A new chair at the Business School is truly a family affair. The six children of Roy and Elizabeth Simmons (four of whom hold Harvard M.B.A.'s) recently established a fund to create a professorship in their parents' name. Given that their father -- now an energetic 82 -- is the chairman of Utah-based Zions Bancorporation, one of the most successful bank holding companies in the country, the professorship will support Harvard Business School (HBS) faculty in the area of banking and finance.

"We wanted to give back to an institution that means a lot to us," said Harris H. Simmons, a 1980 Business School graduate. Added David E. Simmons, who earned his M.B.A. in 1985, "Our experiences at HBS were incredibly important in shaping who we are as businesspeople."

Roy W. Simmons and his wife, Elizabeth ("Tibby"), met when they were students at the University of Utah during the Great Depression. Roy had to drop out of school during his junior year, when he ran short of funds, but Tibby graduated with a degree in speech and English. After they were married in 1938, she took a job at a bank headed by her father. Her husband eventually went to work there as well and soon enjoyed considerable success.

In 1949 Roy became banking commissioner of Utah -- the youngest person in the country to hold that position. He left office in 1952, however, to organize the Bank of Utah in Ogden, and a year later he was named president of the Lockhart Company, a consumer finance firm in Salt Lake City.

In 1960 Roy and two colleagues purchased controlling stock in Zions First National Bank from the Church of Jesus Christ of Latter-day Saints. After three years, Zions and Lockhart merged to form Zions Bancorporation, and Roy was soon elected chairman and CEO. Under his leadership, an ambitious expansion program took place throughout Utah. In addition, the 1985 purchase of the Nevada State Bank in Las Vegas set a precedent for Zions' growth into other states. From 1964 to 1986, the bank's assets increased from $150 million to more than $3 billion.

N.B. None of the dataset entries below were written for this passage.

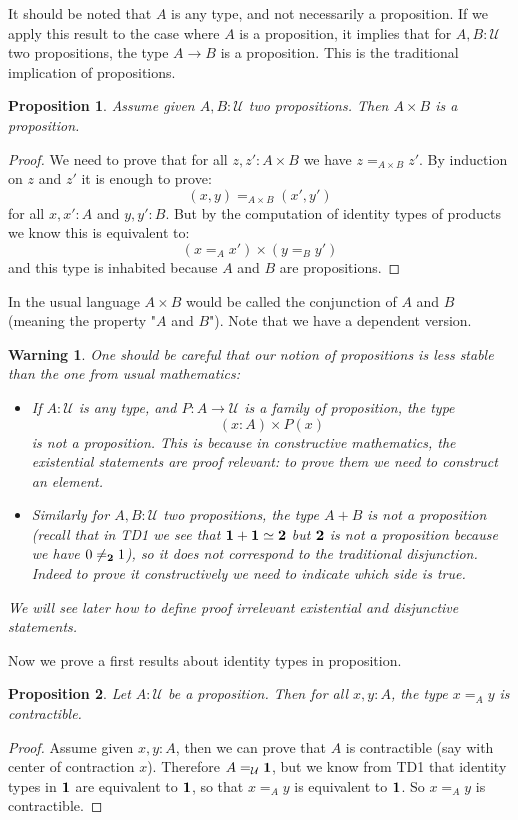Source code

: \documentclass{article}
\newcommand{\U}{{\mathcal U}}
\renewcommand{\r}{\rightarrow}
\newcommand{\one}{{\bf 1}}
\newcommand{\two}{{\bf 2}}
\newtheorem{proposition}{Proposition}
\newtheorem{warning}{\danger Warning}
\begin{document}
It should be noted that $A$ is any type, and not necessarily a proposition. If we apply this result to the case where $A$ is a proposition, it implies that for $A,B:\U$ two propositions, the type $A\r B$ is a proposition. This is the traditional implication of propositions.

\begin{proposition}
Assume given $A,B:\U$ two propositions. Then $A\times B$ is a proposition.
\end{proposition}
\begin{proof}
We need to prove that for all $z,z':A\times B$ we have $z=_{A\times B} z'$. By induction on $z$ and $z'$ it is enough to prove:
\[(x,y)=_{A\times B}(x',y')\]
for all $x,x':A$ and $y,y':B$. But by the computation of identity types of products we know this is equivalent to:
\[(x=_Ax')\times (y=_By')\]
and this type is inhabited because $A$ and $B$ are propositions.
\end{proof}

In the usual language $A\times B$ would be called the conjunction of $A$ and $B$ (meaning the property "$A$ and $B$"). Note that we have a dependent version.

\begin{warning}
One should be careful that our notion of propositions is less stable than the one from usual mathematics:
\begin{itemize}
\item If $A:\U$ is any type, and $P:A\r \U$ is a family of proposition, the type
\[(x:A)\times P(x)\] 
is not a proposition. This is because in constructive mathematics, the existential statements are proof relevant: to prove them we need to construct an element. 
\item Similarly for $A,B:\U$ two propositions, the type $A+B$ is not a proposition (recall that in TD1 we see that $\one+\one\simeq\two$ but $\two$ is not a proposition because we have $0\neq_{\two}1$), so it does not correspond to the traditional disjunction. Indeed to prove it constructively we need to indicate which side is true.  
\end{itemize}
We will see later how to define proof irrelevant existential and disjunctive statements.
\end{warning}

Now we prove a first results about identity types in proposition.

\begin{proposition}
Let $A:\U$ be a proposition. Then for all $x,y:A$, the type $x=_Ay$ is contractible.
\end{proposition}
\begin{proof}
Assume given $x,y:A$, then we can prove that $A$ is contractible (say with center of contraction $x$). Therefore $A=_\U\one$, but we know from TD1 that identity types in $\one$ are equivalent to $\one$, so that $x=_A y$ is equivalent to $\one$. So $x=_Ay$  is contractible.
\end{proof}
\end{document}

Tibby's work over the years has focused on her family and church. While raising her children, she devoted considerable time to working with young members of the Mormon Church. She also played a major role in the restoration of several historic buildings of interest to the church, including Salt Lake City's Lion House, the original home of Brigham Young.

"Roy and Tibby Simmons have been wonderful role models for their children, community, and business associates," Business School Dean Kim B. Clark commented. "It is a privilege for the Business School to have a chair that recognizes this amazing family."